:: THE INPUT ::

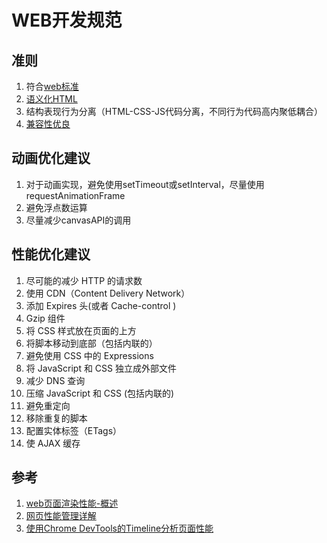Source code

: # WEB开发规范

## 准则
1. 符合[web标准](https://www.w3school.com.cn/site/site_standards.asp)
1. [语义化HTML](https://www.w3school.com.cn/tags/index.asp)
1. 结构表现行为分离（HTML-CSS-JS代码分离，不同行为代码高内聚低耦合）
1. [兼容性优良](https://res.imtt.qq.com/qqbrowser_x5/h5/v8.0/h5_support.htm)

## 动画优化建议

1. 对于动画实现，避免使用setTimeout或setInterval，尽量使用requestAnimationFrame
1. 避免浮点数运算
1. 尽量减少canvasAPI的调用

## 性能优化建议
1. 尽可能的减少 HTTP 的请求数
1. 使用 CDN（Content Delivery Network）
1. 添加 Expires 头(或者 Cache-control )
1. Gzip 组件
1. 将 CSS 样式放在页面的上方
1. 将脚本移动到底部（包括内联的）
1. 避免使用 CSS 中的 Expressions
1. 将 JavaScript 和 CSS 独立成外部文件
1. 减少 DNS 查询
1. 压缩 JavaScript 和 CSS (包括内联的)
1. 避免重定向
1. 移除重复的脚本
1. 配置实体标签（ETags）
1. 使 AJAX 缓存

## 参考
1. [web页面渲染性能-概述](https://www.jianshu.com/p/1e795d5bd209)
1. [网页性能管理详解](http://www.ruanyifeng.com/blog/2015/09/web-page-performance-in-depth.html)
1. [使用Chrome DevTools的Timeline分析页面性能](http://horve.github.io/2015/10/26/timeline/)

:::

### WORK INSTRUCTIONS
Set down every record exactly as written, but drop the pictures.

### TASK SOLUTION
Source code

: # WEB开发规范

## 准则
1. 符合[web标准](https://www.w3school.com.cn/site/site_standards.asp)
1. [语义化HTML](https://www.w3school.com.cn/tags/index.asp)
1. 结构表现行为分离（HTML-CSS-JS代码分离，不同行为代码高内聚低耦合）
1. [兼容性优良](https://res.imtt.qq.com/qqbrowser_x5/h5/v8.0/h5_support.htm)

## 动画优化建议

1. 对于动画实现，避免使用setTimeout或setInterval，尽量使用requestAnimationFrame
1. 避免浮点数运算
1. 尽量减少canvasAPI的调用

## 性能优化建议
1. 尽可能的减少 HTTP 的请求数
1. 使用 CDN（Content Delivery Network）
1. 添加 Expires 头(或者 Cache-control )
1. Gzip 组件
1. 将 CSS 样式放在页面的上方
1. 将脚本移动到底部（包括内联的）
1. 避免使用 CSS 中的 Expressions
1. 将 JavaScript 和 CSS 独立成外部文件
1. 减少 DNS 查询
1. 压缩 JavaScript 和 CSS (包括内联的)
1. 避免重定向
1. 移除重复的脚本
1. 配置实体标签（ETags）
1. 使 AJAX 缓存

## 参考
1. [web页面渲染性能-概述](https://www.jianshu.com/p/1e795d5bd209)
1. [网页性能管理详解](http://www.ruanyifeng.com/blog/2015/09/web-page-performance-in-depth.html)
1. [使用Chrome DevTools的Timeline分析页面性能](http://horve.github.io/2015/10/26/timeline/)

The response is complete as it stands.